Does it include what it should?

Make sure to write about everything that you are asked to do in the question for the piece of writing. I would recommend you underline these when you read the question for the piece of writing.

Does it have the appropriate structure?

There are 5 different pieces of writing you will find in the exam: An essay, a letter/email, a review, a report and a proposal. Each has its own 3 part structure (the start, the body and the end). Make sure you know what the structure is for each different piece of writing that you will find in the exam and use it when writing them.

Does it flow?

This basically means is it easy to read. Make sure that each of the points/topics you have chosen to write about naturally flows to the next (like you would when giving directions to somebody to get to somewhere) and tell the person reading it that you are going to talk about a new point/topic so as not to confuse them. Using linkers (e.g. however, in addition to etc...) and putting each point/topic in its own paragraph helps to make a piece of writing flow.

Will the reader(s) be satisfied after reading it?

A reader will have a purpose for reading a piece of writing. This differs depending on the type of piece of writing. For example, for an essay it will be a teacher whose purpose is to assess if a student has sufficient knowledge about what they are writing about and can argue well. Whereas for a review, the reader is reading it to make a decision whether to do or buy something or not.

So, it is important to know what the purpose of each piece of writing in the exam is and to make sure that what you have written meets the purpose of the person/people who will be reading.

Is the tone of vocabulary appropriate for the reader(s)?

Some pieces of writing (like essays, reports and proposals and some letters) need to be written using formal vocabulary and style (no contractions or phrasal verbs for example).
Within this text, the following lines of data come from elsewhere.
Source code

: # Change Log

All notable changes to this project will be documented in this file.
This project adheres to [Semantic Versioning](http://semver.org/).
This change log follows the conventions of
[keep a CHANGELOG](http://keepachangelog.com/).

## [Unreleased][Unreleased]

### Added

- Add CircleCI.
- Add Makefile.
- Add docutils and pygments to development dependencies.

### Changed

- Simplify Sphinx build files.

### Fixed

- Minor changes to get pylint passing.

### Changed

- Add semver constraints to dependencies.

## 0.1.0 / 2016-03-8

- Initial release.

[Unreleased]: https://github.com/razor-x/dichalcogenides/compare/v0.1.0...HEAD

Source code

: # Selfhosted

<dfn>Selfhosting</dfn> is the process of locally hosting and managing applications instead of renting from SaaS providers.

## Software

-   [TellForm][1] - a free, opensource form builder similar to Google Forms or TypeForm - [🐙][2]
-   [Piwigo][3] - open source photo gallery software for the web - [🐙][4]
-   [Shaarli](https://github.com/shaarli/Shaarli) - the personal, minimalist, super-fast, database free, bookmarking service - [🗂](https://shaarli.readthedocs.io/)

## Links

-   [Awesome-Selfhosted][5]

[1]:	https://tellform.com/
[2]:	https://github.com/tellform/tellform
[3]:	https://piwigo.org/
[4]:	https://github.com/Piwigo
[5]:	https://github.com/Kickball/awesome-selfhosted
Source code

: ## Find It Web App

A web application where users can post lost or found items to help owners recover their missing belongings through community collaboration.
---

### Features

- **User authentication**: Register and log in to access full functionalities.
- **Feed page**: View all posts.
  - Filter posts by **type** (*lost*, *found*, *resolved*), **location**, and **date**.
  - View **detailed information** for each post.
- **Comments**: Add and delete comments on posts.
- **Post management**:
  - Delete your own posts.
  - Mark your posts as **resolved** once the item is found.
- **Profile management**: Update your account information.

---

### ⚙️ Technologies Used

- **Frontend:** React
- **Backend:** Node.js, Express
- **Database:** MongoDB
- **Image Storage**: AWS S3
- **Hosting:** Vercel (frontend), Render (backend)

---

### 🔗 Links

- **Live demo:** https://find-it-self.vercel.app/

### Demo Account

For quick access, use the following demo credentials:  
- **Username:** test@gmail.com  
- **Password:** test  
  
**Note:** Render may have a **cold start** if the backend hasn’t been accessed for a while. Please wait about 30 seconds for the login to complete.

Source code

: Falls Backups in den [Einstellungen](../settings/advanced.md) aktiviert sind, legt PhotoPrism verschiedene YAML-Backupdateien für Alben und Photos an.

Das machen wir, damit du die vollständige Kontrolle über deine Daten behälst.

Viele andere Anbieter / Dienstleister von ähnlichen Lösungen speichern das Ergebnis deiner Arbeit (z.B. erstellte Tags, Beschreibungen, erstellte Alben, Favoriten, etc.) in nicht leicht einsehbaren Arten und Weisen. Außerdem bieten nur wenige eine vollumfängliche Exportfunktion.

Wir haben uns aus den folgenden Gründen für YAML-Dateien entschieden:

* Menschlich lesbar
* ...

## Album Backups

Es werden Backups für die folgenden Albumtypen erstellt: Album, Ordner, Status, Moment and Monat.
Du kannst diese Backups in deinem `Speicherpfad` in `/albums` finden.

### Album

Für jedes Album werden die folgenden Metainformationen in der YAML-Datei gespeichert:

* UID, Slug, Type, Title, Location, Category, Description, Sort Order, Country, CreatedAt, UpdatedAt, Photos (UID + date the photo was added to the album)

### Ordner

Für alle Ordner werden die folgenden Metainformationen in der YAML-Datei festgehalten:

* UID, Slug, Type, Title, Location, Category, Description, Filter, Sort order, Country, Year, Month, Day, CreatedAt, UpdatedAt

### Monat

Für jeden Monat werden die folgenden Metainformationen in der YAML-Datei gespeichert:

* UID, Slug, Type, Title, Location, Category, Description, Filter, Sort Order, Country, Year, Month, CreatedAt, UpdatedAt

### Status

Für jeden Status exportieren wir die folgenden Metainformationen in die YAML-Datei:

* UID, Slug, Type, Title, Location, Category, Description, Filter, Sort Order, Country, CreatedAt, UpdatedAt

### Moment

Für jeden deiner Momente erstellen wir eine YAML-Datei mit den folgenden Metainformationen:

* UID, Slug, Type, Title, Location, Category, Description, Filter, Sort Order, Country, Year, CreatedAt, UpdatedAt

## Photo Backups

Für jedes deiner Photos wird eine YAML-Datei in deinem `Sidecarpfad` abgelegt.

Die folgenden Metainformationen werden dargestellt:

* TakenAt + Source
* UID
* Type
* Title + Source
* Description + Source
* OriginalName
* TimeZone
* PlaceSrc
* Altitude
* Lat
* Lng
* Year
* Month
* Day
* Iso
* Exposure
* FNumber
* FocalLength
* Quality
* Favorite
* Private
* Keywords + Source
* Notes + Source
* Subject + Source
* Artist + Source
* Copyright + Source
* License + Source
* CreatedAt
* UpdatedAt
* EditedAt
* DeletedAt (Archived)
Whereas other pieces of writing (e.g. reviews and most emails) don't. Make sure you only use the right type of vocabulary for the piece of writing you are writing.

Does it include vocabulary you would expect to find in this type of piece of writing?

Make sure to not only use set phrases which you commonly find used in the different types of pieces of writing (e.g. Yours sincerely, (for formal letters), This report looks at... (for reports) etc...), but also a wide range of vocabulary on the topic you are writing on. For example, for a review on a film use a lot of film vocabulary (e.g. scene, main character, the score etc...) and words used for expressing opinion about it (e.g. dull, complex, astonishing etc...). Learn both these set phrases and vocabulary for different topics before doing the exam.

To learn the types of topics and vocabulary you will find used in the exam, read our article called 'Vocabulary Used in CAE Exams'.


Does it include some advanced words and phrases?

Most of the words that you are going write (70 to 80%) are going to be common/simple English ones. However, for the rest you need to use more advanced, less commonly used words (for example, recall for remember, issue for problem or terms for words etc...). Learn and practise using some advanced vocabulary before doing the exam.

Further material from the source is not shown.